Deep scan finds CLI tools on SSH hosts automatically:

Terminal window
society onboard --deep
✓ Found 2 remote CLI tools via SSH: arch-claude, arch-codex

This SSHes into each host from your ~/.ssh/config, runs command -v for known CLIs, and registers any it finds. The detected path is absolute, so it works even when the SSH session has a different PATH than interactive shells.

Terminal window
society onboard --manual
Agent name: server-claude
Transport [http/ssh/ssh-exec/docker/stdio] (http): ssh-exec
SSH host: my-server
SSH user: deploy
SSH key path: ~/.ssh/id_ed25519
SSH port (22): 22
Remote command: claude
Command args (-p --output-format json):
{
"name": "server-claude",
"url": "ssh-exec://my-server/claude",
"description": "Claude via SSH exec",
"transport": {
"type": "ssh-exec",
"config": {
"host": "my-server",
"user": "deploy",
"key_path": "/home/you/.ssh/id_ed25519",
"port": "22",
"command": "/usr/local/bin/claude",
"args": "-p --output-format json"
}
}
}
KeyRequiredDefaultDescription
hostYesRemote hostname or IP
userYesSSH username
key_pathYesPath to SSH private key
portNo22SSH port
commandYesCLI command to run (use absolute path)
argsNoDefault arguments for the command
  1. Reads and parses the SSH private key
  2. Dials an SSH connection to host:port
  3. Creates an SSH session and runs: command args 'user message'
  4. Captures stdout/stderr
  5. Parses the output (JSON if available, plain text otherwise)
  6. Returns as an A2A task response

The user message is shell-escaped (single-quoted with proper escaping) for security.


A common pattern is using Tailscale hostnames with either SSH transport:

SSH host: arch # Tailscale hostname
SSH user: luis
SSH key path: ~/.ssh/id_ed25519

Tailscale handles the networking, SSH handles the connection. No need to expose ports publicly.
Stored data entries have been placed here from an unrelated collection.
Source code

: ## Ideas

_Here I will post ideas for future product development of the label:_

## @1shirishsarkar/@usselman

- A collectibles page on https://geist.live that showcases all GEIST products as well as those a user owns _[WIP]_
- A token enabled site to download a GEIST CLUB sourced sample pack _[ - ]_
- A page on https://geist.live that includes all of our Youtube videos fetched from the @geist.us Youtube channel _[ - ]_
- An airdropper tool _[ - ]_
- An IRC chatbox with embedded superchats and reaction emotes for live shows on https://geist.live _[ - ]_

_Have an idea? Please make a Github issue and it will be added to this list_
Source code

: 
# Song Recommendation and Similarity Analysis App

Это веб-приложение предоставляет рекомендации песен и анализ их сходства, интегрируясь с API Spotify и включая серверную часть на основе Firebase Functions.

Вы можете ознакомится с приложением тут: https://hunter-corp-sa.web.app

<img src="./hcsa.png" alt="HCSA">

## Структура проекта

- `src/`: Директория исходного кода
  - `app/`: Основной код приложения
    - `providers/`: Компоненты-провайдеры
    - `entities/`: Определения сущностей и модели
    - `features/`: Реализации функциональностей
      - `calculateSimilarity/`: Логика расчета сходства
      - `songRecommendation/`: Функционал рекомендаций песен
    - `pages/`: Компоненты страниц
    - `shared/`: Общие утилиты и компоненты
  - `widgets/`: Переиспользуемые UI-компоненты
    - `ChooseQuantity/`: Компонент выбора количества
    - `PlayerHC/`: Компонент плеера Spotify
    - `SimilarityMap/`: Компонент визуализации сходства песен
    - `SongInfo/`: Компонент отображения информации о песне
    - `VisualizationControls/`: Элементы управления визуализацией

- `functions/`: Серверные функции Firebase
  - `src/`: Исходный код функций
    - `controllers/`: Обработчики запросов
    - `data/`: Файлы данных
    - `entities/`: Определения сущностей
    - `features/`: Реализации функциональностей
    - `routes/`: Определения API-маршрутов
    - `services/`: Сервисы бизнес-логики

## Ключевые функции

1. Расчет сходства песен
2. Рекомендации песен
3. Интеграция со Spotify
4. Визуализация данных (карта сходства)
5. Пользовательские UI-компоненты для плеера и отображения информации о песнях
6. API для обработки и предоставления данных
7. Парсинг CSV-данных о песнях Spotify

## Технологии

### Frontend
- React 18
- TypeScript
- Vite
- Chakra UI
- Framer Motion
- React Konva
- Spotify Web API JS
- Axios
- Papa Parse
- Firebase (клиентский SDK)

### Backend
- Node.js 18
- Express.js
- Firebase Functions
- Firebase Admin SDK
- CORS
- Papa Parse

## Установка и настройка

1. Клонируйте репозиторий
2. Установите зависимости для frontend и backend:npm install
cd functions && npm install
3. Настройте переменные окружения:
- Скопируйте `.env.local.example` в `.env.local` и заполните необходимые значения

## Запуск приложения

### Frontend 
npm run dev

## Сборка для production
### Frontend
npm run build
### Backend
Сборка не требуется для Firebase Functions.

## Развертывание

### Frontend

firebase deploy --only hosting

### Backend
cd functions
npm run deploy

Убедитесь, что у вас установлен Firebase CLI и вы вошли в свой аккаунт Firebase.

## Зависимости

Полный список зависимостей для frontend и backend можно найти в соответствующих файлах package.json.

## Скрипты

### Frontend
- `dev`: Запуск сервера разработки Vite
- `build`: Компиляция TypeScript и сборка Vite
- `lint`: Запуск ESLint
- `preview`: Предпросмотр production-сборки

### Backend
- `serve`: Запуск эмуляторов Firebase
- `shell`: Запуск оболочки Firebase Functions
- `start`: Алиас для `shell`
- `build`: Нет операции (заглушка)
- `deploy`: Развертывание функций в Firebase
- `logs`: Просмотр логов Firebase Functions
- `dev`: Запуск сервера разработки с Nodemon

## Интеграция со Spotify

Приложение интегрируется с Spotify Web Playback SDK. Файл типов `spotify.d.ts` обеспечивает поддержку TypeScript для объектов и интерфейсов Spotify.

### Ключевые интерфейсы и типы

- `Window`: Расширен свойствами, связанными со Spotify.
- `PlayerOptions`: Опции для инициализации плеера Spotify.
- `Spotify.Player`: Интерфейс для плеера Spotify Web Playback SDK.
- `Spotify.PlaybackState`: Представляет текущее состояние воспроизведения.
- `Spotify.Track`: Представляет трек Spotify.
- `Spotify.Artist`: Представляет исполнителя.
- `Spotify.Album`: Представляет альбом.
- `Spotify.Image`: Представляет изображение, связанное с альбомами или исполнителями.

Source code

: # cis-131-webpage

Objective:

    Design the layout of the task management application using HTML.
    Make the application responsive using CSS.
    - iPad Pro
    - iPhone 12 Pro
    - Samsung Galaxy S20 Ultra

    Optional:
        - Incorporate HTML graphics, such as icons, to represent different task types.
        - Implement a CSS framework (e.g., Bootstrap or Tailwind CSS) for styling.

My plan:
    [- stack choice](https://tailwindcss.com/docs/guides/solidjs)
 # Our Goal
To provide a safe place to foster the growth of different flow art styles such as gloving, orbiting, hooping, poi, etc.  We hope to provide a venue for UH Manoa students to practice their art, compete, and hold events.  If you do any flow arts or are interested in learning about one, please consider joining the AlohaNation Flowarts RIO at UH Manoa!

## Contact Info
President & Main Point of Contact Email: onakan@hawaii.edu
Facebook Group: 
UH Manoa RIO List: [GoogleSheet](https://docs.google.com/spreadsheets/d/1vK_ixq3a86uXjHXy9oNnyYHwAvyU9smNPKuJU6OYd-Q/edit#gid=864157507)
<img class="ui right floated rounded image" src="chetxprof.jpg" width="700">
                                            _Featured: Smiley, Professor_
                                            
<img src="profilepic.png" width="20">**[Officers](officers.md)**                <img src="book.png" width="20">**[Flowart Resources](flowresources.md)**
Both SSH transports require an SSH server on the remote host. If your remote is a macOS machine, note that sshd is disabled by default. You have two options:

  1. macOS Remote Login — System Settings > General > Sharing > Remote Login. Opens port 22 on all interfaces.

  2. Tailscale SSH — Run sudo tailscale set --ssh on the remote. This is more secure as it only listens on the Tailscale interface and uses Tailscale identity for auth. However, this does not work with the macOS App Store version of Tailscale (sandboxed). You need the standalone build instead.

“connection refused” on port 22: The remote machine doesn’t have an SSH server running. On macOS, enable Remote Login or Tailscale SSH (see above). On Linux, ensure sshd is running (systemctl status sshd).

“connection refused” after SSH connects (tunnel transport): The SSH tunnel is working but nothing is listening on the remote port. Make sure the agent is running on the remote machine:

Terminal window
ssh user@server "ss -tlnp | grep 8003"

“command not found” (ssh-exec transport): The CLI tool isn’t in the SSH session’s PATH. Use an absolute path for the command (e.g., /usr/local/bin/claude instead of claude). Deep scan does this automatically.

Host key verification failed: Society verifies SSH host keys against ~/.ssh/known_hosts. If the remote host isn’t in your known_hosts file, SSH in manually first to accept the key:

Terminal window
ssh user@server echo ok

“knownhosts: key mismatch” (especially with Tailscale SSH): Society uses Go’s knownhosts library, which checks the key type the server presents. Some SSH servers (notably Tailscale SSH) present an ecdsa key by default, but ssh-keyscan -t ed25519 only saves the ed25519 key. To fix, scan all key types:

Terminal window
ssh-keygen -R my-server # remove old entries
ssh-keyscan my-server >> ~/.ssh/known_hosts # save all key types

“reading key” error: Check that key_path points to a valid, unencrypted private key and the file is readable.